*Exercise requirements*: Only these lines of the data below are wanted: the one with "Please refer to", the one with "## Want to contribute ##", and any lines between them, each repeated exactly.
== Segment start ==
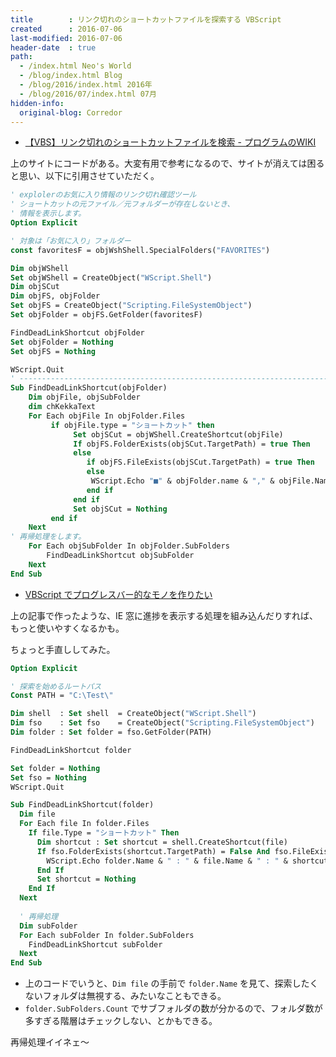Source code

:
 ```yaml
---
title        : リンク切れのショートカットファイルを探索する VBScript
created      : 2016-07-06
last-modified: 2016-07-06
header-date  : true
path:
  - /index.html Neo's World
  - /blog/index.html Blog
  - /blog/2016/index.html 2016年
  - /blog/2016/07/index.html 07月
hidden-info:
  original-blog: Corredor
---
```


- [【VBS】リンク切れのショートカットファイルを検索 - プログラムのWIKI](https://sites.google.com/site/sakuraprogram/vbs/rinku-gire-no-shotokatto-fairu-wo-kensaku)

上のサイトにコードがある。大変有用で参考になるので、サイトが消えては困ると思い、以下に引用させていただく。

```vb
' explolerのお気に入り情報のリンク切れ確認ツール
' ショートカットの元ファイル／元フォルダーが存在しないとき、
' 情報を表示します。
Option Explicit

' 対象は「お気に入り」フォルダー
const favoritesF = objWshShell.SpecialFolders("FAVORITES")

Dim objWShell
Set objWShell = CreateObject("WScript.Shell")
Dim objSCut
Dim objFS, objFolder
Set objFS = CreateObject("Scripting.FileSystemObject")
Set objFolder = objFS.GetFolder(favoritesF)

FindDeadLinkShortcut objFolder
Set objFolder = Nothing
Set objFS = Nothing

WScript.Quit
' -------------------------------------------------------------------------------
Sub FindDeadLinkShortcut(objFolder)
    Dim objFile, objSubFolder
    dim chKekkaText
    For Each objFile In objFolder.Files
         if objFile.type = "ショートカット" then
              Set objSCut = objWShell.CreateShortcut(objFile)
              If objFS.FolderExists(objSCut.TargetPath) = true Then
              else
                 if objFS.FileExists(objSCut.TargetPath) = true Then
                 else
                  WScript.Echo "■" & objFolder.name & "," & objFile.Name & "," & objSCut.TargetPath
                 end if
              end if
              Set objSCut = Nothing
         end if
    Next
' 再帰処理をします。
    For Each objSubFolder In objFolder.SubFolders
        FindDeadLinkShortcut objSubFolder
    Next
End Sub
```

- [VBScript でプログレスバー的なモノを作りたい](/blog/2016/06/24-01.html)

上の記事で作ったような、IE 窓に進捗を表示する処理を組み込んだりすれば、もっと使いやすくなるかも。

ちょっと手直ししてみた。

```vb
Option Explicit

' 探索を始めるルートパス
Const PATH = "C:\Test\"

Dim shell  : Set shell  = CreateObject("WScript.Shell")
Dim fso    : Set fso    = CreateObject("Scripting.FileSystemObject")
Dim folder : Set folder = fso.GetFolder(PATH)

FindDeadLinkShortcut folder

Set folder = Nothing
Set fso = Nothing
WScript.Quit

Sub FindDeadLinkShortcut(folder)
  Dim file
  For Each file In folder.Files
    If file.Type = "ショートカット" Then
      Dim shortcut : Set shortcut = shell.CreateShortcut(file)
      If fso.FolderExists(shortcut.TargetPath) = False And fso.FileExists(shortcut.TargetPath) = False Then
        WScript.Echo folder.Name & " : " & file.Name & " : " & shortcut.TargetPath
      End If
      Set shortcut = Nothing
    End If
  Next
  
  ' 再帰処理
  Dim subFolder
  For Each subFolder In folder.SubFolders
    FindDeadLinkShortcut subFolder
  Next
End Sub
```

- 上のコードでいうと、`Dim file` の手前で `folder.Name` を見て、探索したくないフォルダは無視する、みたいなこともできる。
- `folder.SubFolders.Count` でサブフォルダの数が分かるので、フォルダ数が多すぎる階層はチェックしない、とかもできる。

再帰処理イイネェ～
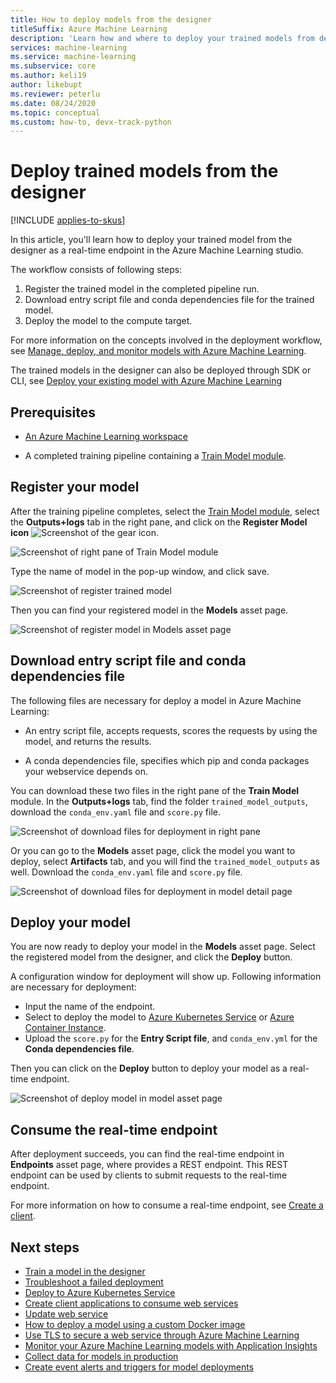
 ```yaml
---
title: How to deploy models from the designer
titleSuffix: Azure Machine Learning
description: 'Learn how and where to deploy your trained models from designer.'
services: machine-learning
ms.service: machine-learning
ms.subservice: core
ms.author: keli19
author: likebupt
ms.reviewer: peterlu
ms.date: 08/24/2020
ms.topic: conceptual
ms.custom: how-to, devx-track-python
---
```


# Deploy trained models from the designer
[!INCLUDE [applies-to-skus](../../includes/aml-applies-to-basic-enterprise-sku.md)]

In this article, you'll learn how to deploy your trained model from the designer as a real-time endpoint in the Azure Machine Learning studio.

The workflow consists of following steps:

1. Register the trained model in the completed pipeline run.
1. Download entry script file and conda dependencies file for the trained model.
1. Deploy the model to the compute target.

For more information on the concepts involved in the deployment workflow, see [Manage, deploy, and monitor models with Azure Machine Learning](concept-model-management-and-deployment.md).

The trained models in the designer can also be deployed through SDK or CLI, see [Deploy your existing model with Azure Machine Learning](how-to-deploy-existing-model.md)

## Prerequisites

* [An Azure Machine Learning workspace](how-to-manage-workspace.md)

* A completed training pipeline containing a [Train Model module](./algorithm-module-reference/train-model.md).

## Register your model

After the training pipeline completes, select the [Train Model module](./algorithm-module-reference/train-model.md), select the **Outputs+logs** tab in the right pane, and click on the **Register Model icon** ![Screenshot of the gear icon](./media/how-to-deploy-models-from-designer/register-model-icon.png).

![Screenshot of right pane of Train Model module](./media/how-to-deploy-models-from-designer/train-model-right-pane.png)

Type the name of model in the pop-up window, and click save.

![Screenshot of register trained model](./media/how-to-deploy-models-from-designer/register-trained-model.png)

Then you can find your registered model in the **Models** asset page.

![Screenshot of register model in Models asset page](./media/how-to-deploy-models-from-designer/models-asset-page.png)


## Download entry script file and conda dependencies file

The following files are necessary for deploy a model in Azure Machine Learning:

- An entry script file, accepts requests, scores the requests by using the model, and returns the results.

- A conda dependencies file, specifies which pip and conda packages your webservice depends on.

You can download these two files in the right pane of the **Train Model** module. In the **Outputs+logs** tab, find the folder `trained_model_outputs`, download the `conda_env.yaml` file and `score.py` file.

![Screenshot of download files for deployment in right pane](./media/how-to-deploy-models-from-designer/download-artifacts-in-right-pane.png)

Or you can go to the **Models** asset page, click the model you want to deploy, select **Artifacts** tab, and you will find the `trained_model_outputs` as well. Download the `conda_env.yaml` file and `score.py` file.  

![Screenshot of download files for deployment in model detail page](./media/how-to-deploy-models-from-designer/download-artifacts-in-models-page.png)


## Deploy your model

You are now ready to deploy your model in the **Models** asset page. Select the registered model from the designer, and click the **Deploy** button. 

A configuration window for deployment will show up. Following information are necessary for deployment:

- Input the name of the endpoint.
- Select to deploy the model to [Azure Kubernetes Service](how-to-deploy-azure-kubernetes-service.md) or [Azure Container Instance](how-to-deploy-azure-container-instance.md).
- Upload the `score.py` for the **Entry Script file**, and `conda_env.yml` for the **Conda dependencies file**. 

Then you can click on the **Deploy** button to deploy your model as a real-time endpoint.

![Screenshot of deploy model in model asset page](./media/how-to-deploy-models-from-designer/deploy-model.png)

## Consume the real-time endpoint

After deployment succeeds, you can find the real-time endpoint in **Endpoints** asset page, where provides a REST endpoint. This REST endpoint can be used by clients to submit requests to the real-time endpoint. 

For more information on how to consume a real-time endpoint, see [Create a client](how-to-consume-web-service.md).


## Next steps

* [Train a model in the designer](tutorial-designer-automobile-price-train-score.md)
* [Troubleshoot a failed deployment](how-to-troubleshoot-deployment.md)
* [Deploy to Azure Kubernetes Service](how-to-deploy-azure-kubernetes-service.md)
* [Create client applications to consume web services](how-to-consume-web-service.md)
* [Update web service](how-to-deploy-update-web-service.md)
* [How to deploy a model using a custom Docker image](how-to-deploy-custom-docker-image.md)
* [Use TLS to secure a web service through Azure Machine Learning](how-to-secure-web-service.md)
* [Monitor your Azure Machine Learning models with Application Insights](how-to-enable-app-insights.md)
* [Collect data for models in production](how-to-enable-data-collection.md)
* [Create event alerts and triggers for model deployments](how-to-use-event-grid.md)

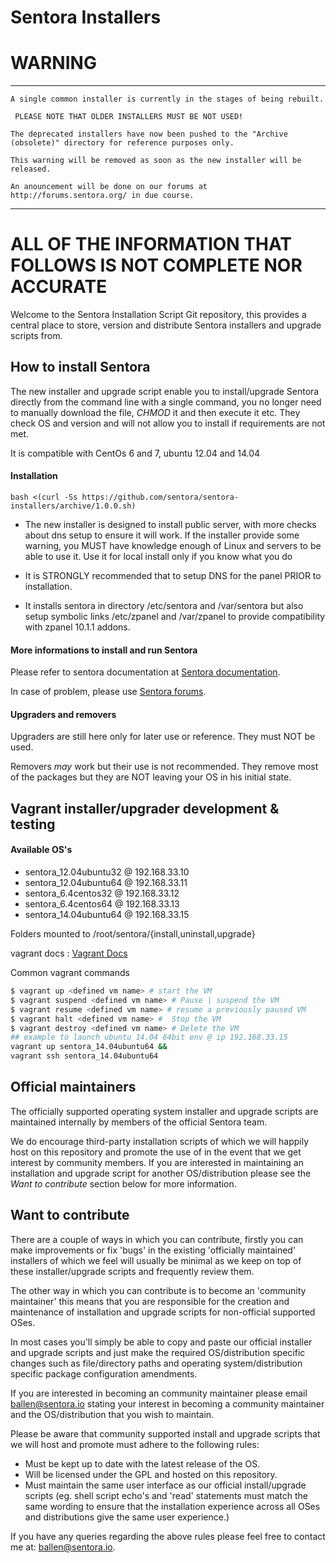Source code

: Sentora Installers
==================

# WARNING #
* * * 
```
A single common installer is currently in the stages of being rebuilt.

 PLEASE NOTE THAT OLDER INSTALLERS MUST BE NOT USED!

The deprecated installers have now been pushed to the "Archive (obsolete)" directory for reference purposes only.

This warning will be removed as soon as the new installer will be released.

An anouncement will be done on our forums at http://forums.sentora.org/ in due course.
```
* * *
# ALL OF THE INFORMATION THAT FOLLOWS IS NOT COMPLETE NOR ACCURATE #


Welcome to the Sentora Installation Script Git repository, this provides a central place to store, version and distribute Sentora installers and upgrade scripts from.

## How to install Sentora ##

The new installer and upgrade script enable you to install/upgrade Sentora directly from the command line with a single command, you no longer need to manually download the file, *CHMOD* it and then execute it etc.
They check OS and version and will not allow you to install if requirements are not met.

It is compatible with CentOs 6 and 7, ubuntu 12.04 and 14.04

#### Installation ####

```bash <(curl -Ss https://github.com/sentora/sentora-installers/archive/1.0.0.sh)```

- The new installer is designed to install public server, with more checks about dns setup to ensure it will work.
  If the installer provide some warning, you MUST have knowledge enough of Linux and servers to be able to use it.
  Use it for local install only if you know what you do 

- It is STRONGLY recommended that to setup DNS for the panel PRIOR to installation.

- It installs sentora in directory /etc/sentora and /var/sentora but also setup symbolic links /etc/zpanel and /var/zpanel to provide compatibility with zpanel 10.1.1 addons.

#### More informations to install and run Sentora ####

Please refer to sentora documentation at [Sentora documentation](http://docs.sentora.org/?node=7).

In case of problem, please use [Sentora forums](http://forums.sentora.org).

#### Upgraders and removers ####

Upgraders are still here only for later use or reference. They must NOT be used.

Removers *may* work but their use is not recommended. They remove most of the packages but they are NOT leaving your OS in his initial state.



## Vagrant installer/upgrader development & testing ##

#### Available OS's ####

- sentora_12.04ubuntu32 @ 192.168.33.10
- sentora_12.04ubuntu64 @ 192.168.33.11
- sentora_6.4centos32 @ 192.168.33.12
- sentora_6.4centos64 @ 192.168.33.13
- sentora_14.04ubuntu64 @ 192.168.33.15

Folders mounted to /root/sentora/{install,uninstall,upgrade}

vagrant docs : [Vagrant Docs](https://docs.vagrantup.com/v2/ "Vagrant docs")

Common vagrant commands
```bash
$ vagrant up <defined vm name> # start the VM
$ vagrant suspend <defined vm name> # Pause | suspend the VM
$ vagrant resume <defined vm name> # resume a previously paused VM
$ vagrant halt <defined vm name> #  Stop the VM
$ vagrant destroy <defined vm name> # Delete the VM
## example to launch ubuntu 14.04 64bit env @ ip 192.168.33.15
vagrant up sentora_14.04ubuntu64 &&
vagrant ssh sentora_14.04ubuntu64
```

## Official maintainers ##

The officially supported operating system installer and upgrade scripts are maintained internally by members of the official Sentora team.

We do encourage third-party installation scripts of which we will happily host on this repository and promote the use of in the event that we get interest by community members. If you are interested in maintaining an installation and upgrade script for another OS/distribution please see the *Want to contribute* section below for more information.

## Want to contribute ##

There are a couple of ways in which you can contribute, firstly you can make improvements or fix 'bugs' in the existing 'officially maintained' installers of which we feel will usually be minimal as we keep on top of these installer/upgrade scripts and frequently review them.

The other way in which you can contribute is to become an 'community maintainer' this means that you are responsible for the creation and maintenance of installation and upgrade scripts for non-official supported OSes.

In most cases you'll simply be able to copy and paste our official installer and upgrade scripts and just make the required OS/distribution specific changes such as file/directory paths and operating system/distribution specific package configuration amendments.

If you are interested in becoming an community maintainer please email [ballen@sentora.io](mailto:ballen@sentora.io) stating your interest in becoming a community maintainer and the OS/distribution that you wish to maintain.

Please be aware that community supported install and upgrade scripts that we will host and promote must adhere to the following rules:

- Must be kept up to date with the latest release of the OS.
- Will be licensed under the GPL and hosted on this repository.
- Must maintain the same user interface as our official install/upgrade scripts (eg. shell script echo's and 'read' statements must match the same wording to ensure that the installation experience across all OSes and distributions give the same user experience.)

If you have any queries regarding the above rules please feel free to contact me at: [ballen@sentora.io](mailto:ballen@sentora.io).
== Segment end ==
*Exercise result*:
Please refer to sentora documentation at [Sentora documentation](http://docs.sentora.org/?node=7).

In case of problem, please use [Sentora forums](http://forums.sentora.org).

#### Upgraders and removers ####

Upgraders are still here only for later use or reference. They must NOT be used.

Removers *may* work but their use is not recommended. They remove most of the packages but they are NOT leaving your OS in his initial state.



## Vagrant installer/upgrader development & testing ##

#### Available OS's ####

- sentora_12.04ubuntu32 @ 192.168.33.10
- sentora_12.04ubuntu64 @ 192.168.33.11
- sentora_6.4centos32 @ 192.168.33.12
- sentora_6.4centos64 @ 192.168.33.13
- sentora_14.04ubuntu64 @ 192.168.33.15

Folders mounted to /root/sentora/{install,uninstall,upgrade}

vagrant docs : [Vagrant Docs](https://docs.vagrantup.com/v2/ "Vagrant docs")

Common vagrant commands
```bash
$ vagrant up <defined vm name> # start the VM
$ vagrant suspend <defined vm name> # Pause | suspend the VM
$ vagrant resume <defined vm name> # resume a previously paused VM
$ vagrant halt <defined vm name> #  Stop the VM
$ vagrant destroy <defined vm name> # Delete the VM
## example to launch ubuntu 14.04 64bit env @ ip 192.168.33.15
vagrant up sentora_14.04ubuntu64 &&
vagrant ssh sentora_14.04ubuntu64
```

## Official maintainers ##

The officially supported operating system installer and upgrade scripts are maintained internally by members of the official Sentora team.

We do encourage third-party installation scripts of which we will happily host on this repository and promote the use of in the event that we get interest by community members. If you are interested in maintaining an installation and upgrade script for another OS/distribution please see the *Want to contribute* section below for more information.

## Want to contribute ##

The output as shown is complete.